Developing a life-affirming death awareness can be a major means of expanding our experience of aliveness, as we first feel our own pain at the prospect of our death and then come to feel the deepest possible empathy for our fellow-beings who share the same fate. We experience more our common existential fate than the differences that separate us, thus immeasurably expanding and enriching our experience of life.

This experience of connection with all humanity reaches its height of aliveness, however, when it moves from a profound feeling to action that is really needed in the real world to guarantee humanity's survival. What this most requires at this moment in time is acting globally to save the biosphere, upon the behalf of both ourselves and our descendants.

In stressing the need to save the biosphere, we do not mean to imply that the only work required is to join the environmental movement. On the contrary. The environmental movement today, largely because of its preference for flora and fauna over human beings, is failing to save the environment. Individual action on a broad front - technological, psychological, educational, creative, spiritual - will be necessary if the biosphere is to be saved.


As we discuss in more detail ( Preserving The Biosphere), each of us just happens to be alive at a unique moment in human history, one in which for the first time we are destroying the biospheric systems upon which we and our descendants will depend for life.
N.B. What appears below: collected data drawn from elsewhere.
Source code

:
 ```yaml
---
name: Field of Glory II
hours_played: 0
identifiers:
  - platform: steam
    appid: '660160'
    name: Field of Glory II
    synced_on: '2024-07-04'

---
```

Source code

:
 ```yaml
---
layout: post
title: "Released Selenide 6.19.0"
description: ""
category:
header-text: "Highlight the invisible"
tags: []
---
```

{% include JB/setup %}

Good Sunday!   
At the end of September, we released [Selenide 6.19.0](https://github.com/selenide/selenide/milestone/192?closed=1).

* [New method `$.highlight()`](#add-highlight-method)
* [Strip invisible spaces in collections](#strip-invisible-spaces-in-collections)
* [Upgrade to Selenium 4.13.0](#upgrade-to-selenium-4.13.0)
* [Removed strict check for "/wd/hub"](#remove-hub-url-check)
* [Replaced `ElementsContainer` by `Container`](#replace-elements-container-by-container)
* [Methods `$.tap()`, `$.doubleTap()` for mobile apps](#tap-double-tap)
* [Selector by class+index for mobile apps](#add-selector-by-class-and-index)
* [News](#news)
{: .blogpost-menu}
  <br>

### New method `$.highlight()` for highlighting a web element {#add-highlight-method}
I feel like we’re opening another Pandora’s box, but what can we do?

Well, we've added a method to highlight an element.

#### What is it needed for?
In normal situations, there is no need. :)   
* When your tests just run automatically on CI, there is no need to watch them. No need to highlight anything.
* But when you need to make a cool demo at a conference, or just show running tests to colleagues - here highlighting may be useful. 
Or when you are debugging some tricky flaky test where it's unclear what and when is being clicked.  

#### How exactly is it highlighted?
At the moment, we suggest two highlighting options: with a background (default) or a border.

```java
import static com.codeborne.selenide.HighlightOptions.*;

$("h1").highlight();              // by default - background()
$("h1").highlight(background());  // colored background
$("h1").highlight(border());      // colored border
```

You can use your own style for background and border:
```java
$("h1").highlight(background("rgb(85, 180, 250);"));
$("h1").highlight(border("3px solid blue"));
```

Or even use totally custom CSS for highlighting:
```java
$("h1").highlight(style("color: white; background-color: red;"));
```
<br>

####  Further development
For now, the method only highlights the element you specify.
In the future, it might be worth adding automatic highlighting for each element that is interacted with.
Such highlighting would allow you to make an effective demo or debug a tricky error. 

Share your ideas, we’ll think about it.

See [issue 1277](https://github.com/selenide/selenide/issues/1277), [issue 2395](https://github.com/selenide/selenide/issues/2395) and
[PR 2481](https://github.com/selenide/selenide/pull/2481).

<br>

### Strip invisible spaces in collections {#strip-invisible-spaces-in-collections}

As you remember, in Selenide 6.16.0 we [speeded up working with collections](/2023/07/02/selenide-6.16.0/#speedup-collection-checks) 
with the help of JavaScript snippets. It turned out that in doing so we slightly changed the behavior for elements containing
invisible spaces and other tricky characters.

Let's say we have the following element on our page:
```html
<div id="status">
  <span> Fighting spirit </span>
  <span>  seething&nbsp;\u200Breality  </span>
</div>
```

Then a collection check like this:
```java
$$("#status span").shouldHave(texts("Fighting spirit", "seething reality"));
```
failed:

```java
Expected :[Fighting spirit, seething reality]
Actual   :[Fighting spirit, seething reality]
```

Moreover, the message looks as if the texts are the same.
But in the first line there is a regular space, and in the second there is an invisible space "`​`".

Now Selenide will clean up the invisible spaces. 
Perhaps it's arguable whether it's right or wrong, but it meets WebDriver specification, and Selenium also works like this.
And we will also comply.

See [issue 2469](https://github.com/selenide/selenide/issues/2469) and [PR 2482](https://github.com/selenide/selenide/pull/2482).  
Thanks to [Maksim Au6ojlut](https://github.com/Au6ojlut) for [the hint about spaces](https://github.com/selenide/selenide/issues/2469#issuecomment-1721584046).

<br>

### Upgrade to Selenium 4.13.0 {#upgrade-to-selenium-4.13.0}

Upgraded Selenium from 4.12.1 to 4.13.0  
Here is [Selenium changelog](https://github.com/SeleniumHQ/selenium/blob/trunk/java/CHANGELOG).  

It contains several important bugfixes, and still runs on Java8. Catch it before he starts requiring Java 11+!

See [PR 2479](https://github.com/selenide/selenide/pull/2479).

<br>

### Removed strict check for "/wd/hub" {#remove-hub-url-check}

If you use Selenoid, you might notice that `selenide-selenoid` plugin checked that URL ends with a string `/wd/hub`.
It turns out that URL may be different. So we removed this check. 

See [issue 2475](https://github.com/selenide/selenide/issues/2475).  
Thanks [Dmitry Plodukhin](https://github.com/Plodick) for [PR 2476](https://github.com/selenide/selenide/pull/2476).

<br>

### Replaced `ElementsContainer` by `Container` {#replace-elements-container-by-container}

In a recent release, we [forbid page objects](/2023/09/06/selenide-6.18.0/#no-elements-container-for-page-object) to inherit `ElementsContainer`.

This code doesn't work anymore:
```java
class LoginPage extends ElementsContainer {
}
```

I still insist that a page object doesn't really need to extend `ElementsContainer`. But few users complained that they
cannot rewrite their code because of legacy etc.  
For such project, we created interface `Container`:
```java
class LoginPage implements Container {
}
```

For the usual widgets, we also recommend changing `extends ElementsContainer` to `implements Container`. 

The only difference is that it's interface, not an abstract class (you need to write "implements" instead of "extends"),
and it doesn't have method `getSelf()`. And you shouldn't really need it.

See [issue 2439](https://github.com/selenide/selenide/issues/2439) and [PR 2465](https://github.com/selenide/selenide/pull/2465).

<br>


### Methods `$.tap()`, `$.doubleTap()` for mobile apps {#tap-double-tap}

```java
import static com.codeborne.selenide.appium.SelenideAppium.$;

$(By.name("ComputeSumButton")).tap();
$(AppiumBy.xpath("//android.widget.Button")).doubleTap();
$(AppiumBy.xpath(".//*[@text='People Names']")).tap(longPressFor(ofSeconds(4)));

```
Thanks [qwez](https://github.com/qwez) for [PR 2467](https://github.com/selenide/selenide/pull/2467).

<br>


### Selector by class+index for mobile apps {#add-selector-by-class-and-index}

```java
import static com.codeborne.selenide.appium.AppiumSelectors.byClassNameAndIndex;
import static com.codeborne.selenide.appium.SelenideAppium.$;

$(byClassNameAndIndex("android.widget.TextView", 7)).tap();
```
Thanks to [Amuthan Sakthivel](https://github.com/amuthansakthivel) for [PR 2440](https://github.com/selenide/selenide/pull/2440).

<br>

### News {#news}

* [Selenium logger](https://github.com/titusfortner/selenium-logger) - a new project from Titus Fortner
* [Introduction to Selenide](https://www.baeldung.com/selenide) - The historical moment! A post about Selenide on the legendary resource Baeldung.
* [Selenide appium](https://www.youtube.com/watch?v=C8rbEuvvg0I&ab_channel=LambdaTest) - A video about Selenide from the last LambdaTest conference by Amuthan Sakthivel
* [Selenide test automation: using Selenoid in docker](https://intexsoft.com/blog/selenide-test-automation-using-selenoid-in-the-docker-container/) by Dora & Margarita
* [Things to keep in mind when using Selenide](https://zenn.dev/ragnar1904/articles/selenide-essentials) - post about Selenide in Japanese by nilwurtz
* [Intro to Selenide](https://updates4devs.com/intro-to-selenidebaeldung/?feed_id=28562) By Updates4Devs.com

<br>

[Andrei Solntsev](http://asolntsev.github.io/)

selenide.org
It a moment in which it has become clear that we are committing slow species-suicide.

Given the catastrophic consequences of this fact, an individual can only be truly connected to all humanity and truly alive if we are engaged in seeking to bring humanity to its senses, and acting to find solutions to the threat we pose to our own life-support systems.

This will require, in the 21st century, developing ourselves in two major areas: (1) becoming global citizens , in which we act on behalf of all humanity rather than a particular nation-state or ethnic group; and (2) seeing ourselves and acting as ancestors concerned with the well-being of our descendants, rather than simply those alive today.

As individuals, we can no longer be fully alive if we primarily identify ourselves with our nation-state, since nationalism is clearly a major cause of the biospheric threat to human survival. Becoming a global citizen, and acting globally, has clearly become a necessary step in our societal journey to true aliveness.

The unique fact that each of us is a member of the first generation in human history to pose so great a threat to our own descendants also imposes a second task upon us if we wish to be truly alive. We are also members of the first generation in history whose aliveness depends upon our acting as ancestors concerned with the survival of all those who will follow us, even if it requires reducing our consumption so as to generate the massive investments needed to save the biosphere.

No individual can claim to be fully alive who lives in a way that is jeopardizing the future of all life that will follow us. We need to act individually to reduce our consumption and live more in harmony with the needs of not only of the poor among us, but those of our descendants.

A life-affirming death awareness is critical to developing such an "ancestor consciousness". When we live as if we will never die we have little concern for our descendants. At most, our concern is for our own children and grandchildren, whom we see as extensions of ourselves, and who we may help by providing funds for schooling, a home, or a financial bequest. But we neglect not only their well-being but that of all humanity when we fail to act on their most important need: a livable biosphere.

Living as if we are dying, however, expands our appreciation for aliveness into a concern for all those who will follow us. It becomes far more important to us while we are still alive to know that we are leaving them a better society than the one we inherited from our ancestors, for whom we feel a deeper gratitude for having bequeathed our life to us.

Our societal journey to being more truly alive, in short, progresses from experiencing a reverence for life and human life, to finding meaningful work, to directly contributing to others whom we know and our community, to acting politically to save the biosphere as a global citizen, to acting on behalf of the billions of human beings who will follow us for the rest of time.

Such a societal journey adds immeasurably to our experience of aliveness. We are never more alive than when we are - feelingfully and vulnerably facing our de,ath in a way that affirms life, in deep relationship with our friends, colleagues partners and children, informed by the non-conceptual spiritual experience of connection - acting globally to save the biosphere upon which our descendants will depend for their lives for all time to come.